目次
春の訪れをお祝いする日として、3月の春分の日があります。春分の日によく食べられるものが『ぼたもち』です。ぼたもちとおはぎの違いや、春分の日の概要と特徴、ぼたもちを家庭でつくるお手軽レシピを紹介します。
春分の日とは
春分の日とはどんな日なのでしょうか。春分の日がどのように決まるのか、どういう意味があるのかを解説します。
昼と夜が同じ長さになる日
春分の日とは、昼と夜がほぼ同じ長さになる日のことです。毎年3月20日か、21日のどちらかが、春分の日として祝日になります。
毎年、前年の2月1日に官報で発表され、暦の算出は国立天文台によって行われます。
お彼岸でもある
お彼岸は仏教の言葉ですが、日本独自の行事です。春分の日と秋分の日を中日として、前後の3日間を含めて合計7日間あります。なぜ春分の日がお彼岸の中日となったのでしょうか。
さまざまな理由があるとされていますが、一つは『中道』に由来するというものです。
仏教では『中道』という思想が重んじられており、どちらにも偏らない中立の立場であることを『中道』といいます。春分の日は昼と夜の長さが同じであるため、『中道』の象徴と考えられてきました。
また、西方浄土信仰にも由来があります。春分の日は昼と夜がほぼ同じ長さであるため、太陽は真西に沈みます。西の方角には極楽浄土があると伝えられ、春分の日は極楽浄土に近づく日とされてきたのです。
「春分の日」にはどんな意味がある?今さら聞けない起源、由来、過ごし方
春分の日の食べ物は?
春分の日によく食べられるもの、縁起のよい食べ物は何でしょうか。春分の日にふさわしい食べ物について解説します。
ぼたもちを食べるのが一般的
春分の日は、『ぼたもち』を食べるのが一般的です。地域によっては、だんごやのり巻きなどを食べることもあります。餅は、五穀豊穣を願う際に食べられるものであり、小豆は魔除けの象徴とされています。
甘いものは昔から貴重とされ、ぼたもちは高価な食べ物でした。お祝いごとや大切な客人、寄り合いなどで振る舞われ、法要の際にもお供えされていたのです。
ぼたもちとおはぎの違い
ぼたもちは春分の日に作られ、おはぎは秋分の日に作られます。ぼたもちは、春に咲く花である『牡丹』が由来とされ、『牡丹餅』と書いて『ぼたもち』と呼ぶようになりました。おはぎは秋に咲く花である『萩』をもとに、『御萩』と書いて『おはぎ』と呼びます。
そのため、ぼたもちは牡丹の形に似せて、丸い形で作られていました。おはぎは萩の花のように細長いだ円のような形で作られます。

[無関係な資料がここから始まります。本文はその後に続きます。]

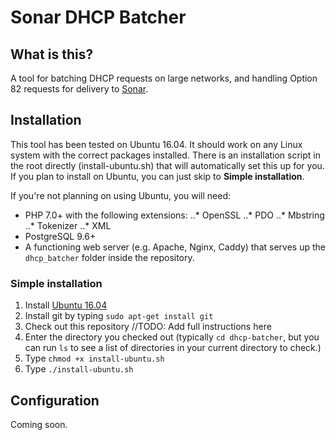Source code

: # Sonar DHCP Batcher

## What is this?

A tool for batching DHCP requests on large networks, and handling Option 82 requests for delivery to [Sonar](https://sonar.software).

## Installation

This tool has been tested on Ubuntu 16.04. It should work on any Linux system with the correct packages installed. There is an installation script in the root directly (install-ubuntu.sh) that will automatically set this up for you. If you plan to install on Ubuntu, you can just skip to **Simple installation**.

If you're not planning on using Ubuntu, you will need:

* PHP 7.0+ with the following extensions:
..* OpenSSL
..* PDO
..* Mbstring
..* Tokenizer
..* XML
* PostgreSQL 9.6+
* A functioning web server (e.g. Apache, Nginx, Caddy) that serves up the `dhcp_batcher` folder inside the repository.

### Simple installation

1. Install [Ubuntu 16.04](https://www.ubuntu.com/download/server)
2. Install git by typing `sudo apt-get install git`
3. Check out this repository //TODO: Add full instructions here
4. Enter the directory you checked out (typically `cd dhcp-batcher`, but you can run `ls` to see a list of directories in your current directory to check.)
5. Type `chmod +x install-ubuntu.sh`
6. Type `./install-ubuntu.sh`

## Configuration

Coming soon.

ぼたもちとおはぎの原材料となる小豆は、秋に収穫されるものです。収穫したての小豆は皮ごと使えるため、おはぎは粒あんで作られていました。
春になると秋に収穫した小豆の皮はかたくなるため使われません。よって、ぼたもちのあんは、皮を使わないこしあんになったのです。
しかし、今では小豆を春秋関係がなく収穫できるようになったため、ぼたもちとおはぎに関わらず、あんの種類は好みに合わせて使用されています。
地域による違いも
地域によって、ぼたもちとおはぎの違いは、あんや形状で区別していない場合があります。
例えば、餅に使われる米が『もち米』であれば『ぼたもち』、『うるち米』が使われているのであれば『おはぎ』とされていることもあります。餅をあんで覆ったものを『ぼたもち』、きな粉をまぶしたものを『おはぎ』と呼ぶ地域もあるようです。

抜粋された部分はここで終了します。